In the history of Hindi film music, we all are aware of the Mangeshkar sisters’ influence on India’s collective consciousness. They are still at it, alive and kicking. Geeta Dutt, on the other hand, was a meteor, who could last only half a life, but in that span, she created an oeuvre of distinct sound and elegance.
Dutt, like millions of Bengali migrants who shifted their base from East Bengal, found herself at an apartment in Dadar, five years before India became independent. Interestingly, both Lata and Geeta had almost similar fates at the beginning of their careers. It is widely known how Ghulam Haider spotted Lata singing, and took her under his wings, and made the singer flourish like a dreamy narrative.
For Geeta, it was another passerby, Hanuman Prasad, who heard her singing in the balcony of her Dadar flat. Enchanted, he became her godfather, and helped in launching her career.
At the beginning of her career, Geeta could hardly withstand the storm created by singers like Noor Jehan, Suraiya and others. Lata was facing rejection and hadn’t arrived in the scene yet. Geeta had the advantage of being associated with SD Burman, and Do Bhai, with its hit songs, kickstarted her career.

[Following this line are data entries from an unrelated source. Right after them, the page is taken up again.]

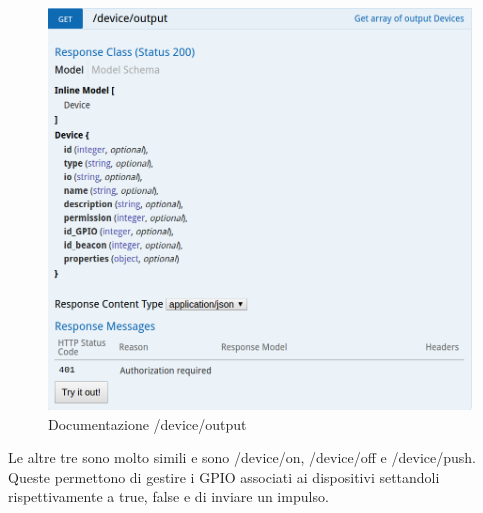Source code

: \begin{figure}[h]
\centering
\includegraphics[width=1\textwidth]{API/device_output.png} 
\caption{Documentazione /device/output}
\label{fig:device:output}
\end{figure}

Le altre tre sono molto simili e sono /device/on, /device/off e /device/push.
Queste permettono di gestire i GPIO associati ai dispositivi settandoli rispettivamente a true, false e di inviare un impulso.

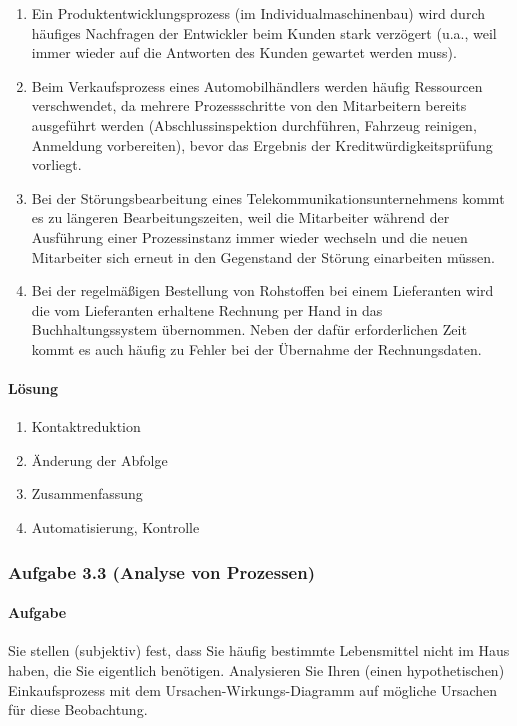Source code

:     \begin{enumerate}[label=\alph*)]
        \item Ein Produktentwicklungsprozess (im Individualmaschinenbau) wird durch häufiges Nachfragen der Entwickler beim Kunden stark verzögert (u.a., weil immer wieder auf die Antworten des Kunden gewartet werden muss).
        \item Beim Verkaufsprozess eines Automobilhändlers werden häufig Ressourcen verschwendet, da mehrere Prozessschritte von den Mitarbeitern bereits ausgeführt werden (Abschlussinspektion durchführen, Fahrzeug reinigen, Anmeldung vorbereiten), bevor das Ergebnis der Kreditwürdigkeitsprüfung vorliegt.
        \item Bei der Störungsbearbeitung eines Telekommunikationsunternehmens kommt es zu längeren Bearbeitungszeiten, weil die Mitarbeiter während der Ausführung einer Prozessinstanz immer wieder wechseln und die neuen Mitarbeiter sich erneut in den Gegenstand der Störung einarbeiten müssen.
        \item Bei der regelmäßigen Bestellung von Rohstoffen bei einem Lieferanten wird die vom Lieferanten erhaltene Rechnung per Hand in das Buchhaltungssystem übernommen. Neben der dafür erforderlichen Zeit kommt es auch häufig zu Fehler bei der Übernahme der Rechnungsdaten.
    \end{enumerate}

\paragraph*{Lösung}
    \begin{enumerate}[label=\alph*)]
        \item Kontaktreduktion
        \item Änderung der Abfolge
        \item Zusammenfassung
        \item Automatisierung, Kontrolle
    \end{enumerate}

\subsubsection*{Aufgabe 3.3 (Analyse von Prozessen)}
\paragraph*{Aufgabe}
    Sie stellen (subjektiv) fest, dass Sie häufig bestimmte Lebensmittel nicht im Haus haben, die Sie eigentlich benötigen. Analysieren Sie Ihren (einen hypothetischen) Einkaufsprozess mit dem Ursachen-Wirkungs-Diagramm auf mögliche Ursachen für diese Beobachtung.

Remarkably, she didn’t try to adapt her style to the nasal singing sensations of her time, and her original, distinctive and apt-to-be-talked-about voice was a hit.
From 1947-1949, she was the numero uno in playback singing. Then Lata arrived and changed the rules of the game. Geeta, on the other side, became well-known for her renditions of bhajans and songs that delved into melancholy.
It was Navketan Films’ Baazi that became a milestone in her career. SD Burman revealed a new facet of Geeta in this crime thriller, where the bhajan expert became the sensuous voice of a club singer, an absolute shift in tonal brilliance.
Baazi was also the film that brought her face to face with Guru Dutt. Love blossomed in no time and they got married.
While she sang some of her finest songs for her husband’s poetic takes on life and fate, she also found herself in the whirlwind of a troubled marriage. Soon, alcohol came to her rescue, and music directors couldn’t master the patience to make her bloom in the mud of a failed marriage.
When Guru Dutt passed away, she was in a personal as well as financial mess. She tried her best to resurrect her career, but by then, her health had reached a point of no return. And then death became her at a very young age.
More than 40 years later, Geeta Dutt, who could sing from the vamp to the saint, we cannot help but wonder what could have happened had she lived to tell her tale through more songs.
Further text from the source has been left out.